We have reached the final pre-reading skill of the Every Child Ready to Read model. It is called Letter Knowledge. Letter Knowledge means knowing that letters are different from each other, knowing their names and sounds and recognizing letters everywhere.
Here are some tips on how to help your infant or toddler recognize letters.
1. Help your baby and toddler see and feel different shapes as you play. (Say, "The ball is round.")
2. Read alphabet books.
3. Point out letters on toys, food boxes and other objects around the house.
4. Talk with your toddler about what is the same and what is different between two things.
Here are some tips for your 2-3 year old.
1. Help your child see different shapes and the shapes of letters.
2. Talk about what is the same and what is different between two things.
3. Write your child's name, especially the first letter.
4. Make letters from clay or use magnetic letters.
5. Point out and name letters when reading alphabet books, signs or labels.
6. Read alphabet books with clear letters and pictures.
Here are some tips for your preschooler (4-5 year old).
1. Write your child's name.
2. Make letters from clay or use magnetic letters.
3. Point out and name letters when reading alphabet books, signs or labels.
4. Show your child that the same letter can look different.
5. Write words that interest your child (like "dinosaur" or "truck") using crayons, magnetic letters or pencil and paper.
Remember that knowing the names and sounds of letters helps children figure out how to sound out words and how to say written words.
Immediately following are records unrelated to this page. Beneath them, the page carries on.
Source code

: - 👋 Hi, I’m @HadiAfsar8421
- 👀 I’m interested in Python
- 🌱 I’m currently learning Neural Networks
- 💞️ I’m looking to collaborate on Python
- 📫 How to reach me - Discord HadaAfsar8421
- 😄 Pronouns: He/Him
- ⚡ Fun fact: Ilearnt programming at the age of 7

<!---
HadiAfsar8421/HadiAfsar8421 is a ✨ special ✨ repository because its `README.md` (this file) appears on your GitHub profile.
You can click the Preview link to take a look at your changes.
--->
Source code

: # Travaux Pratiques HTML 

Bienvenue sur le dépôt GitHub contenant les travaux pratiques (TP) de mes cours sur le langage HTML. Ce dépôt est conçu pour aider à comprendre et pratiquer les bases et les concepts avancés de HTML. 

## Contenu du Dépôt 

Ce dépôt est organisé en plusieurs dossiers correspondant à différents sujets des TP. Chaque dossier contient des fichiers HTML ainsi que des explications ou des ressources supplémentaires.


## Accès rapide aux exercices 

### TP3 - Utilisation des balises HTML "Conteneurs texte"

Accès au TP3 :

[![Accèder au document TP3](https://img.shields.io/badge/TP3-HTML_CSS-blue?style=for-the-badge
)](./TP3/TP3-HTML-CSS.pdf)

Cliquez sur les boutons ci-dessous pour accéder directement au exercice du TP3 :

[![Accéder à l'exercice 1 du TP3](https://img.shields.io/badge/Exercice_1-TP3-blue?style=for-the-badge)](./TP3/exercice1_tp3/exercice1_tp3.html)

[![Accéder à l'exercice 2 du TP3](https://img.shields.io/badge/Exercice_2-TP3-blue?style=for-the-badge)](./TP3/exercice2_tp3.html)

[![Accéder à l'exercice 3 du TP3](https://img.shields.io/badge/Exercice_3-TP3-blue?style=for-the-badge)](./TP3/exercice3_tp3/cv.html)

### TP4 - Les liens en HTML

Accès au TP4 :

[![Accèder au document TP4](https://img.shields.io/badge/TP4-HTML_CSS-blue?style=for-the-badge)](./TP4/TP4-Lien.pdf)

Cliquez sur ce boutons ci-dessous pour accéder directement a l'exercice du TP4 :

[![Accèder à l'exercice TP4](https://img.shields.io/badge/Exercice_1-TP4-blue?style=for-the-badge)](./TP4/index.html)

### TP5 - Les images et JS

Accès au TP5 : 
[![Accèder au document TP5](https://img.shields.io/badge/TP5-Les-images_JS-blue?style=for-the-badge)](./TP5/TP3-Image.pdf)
Recently in my story times dedicated to Letter Knowledge, I have been reading Chicka Chicka Boom Boom by Bill Martin, Jr. I happen to have the actual tree (made of felt) with letters that have velcro on the back. I give each child the first letter of their name (I have at least 2 of each letter, just in case) and when I read out their letter, they get to place it on the tree. They love it! It gives them an opportunity to be unique with "their" letter and also helps them practice listening. The majority of my kiddos know the first letter of their name, so this helps reinforce their knowledge. I've also been reading alphabet books like Alphabatics by Suse MacDonald, Alphabeep by Debora Pearson, Creature ABC by Andrew Zuckerman and K is for Kissing a Cool Kangaroo by Giles Andreae, to name a few.
The director of one of my sites took a video of me signing the alphabet with the kids. It's not the most flattering of shots, but it gets the point across. Enjoy! :)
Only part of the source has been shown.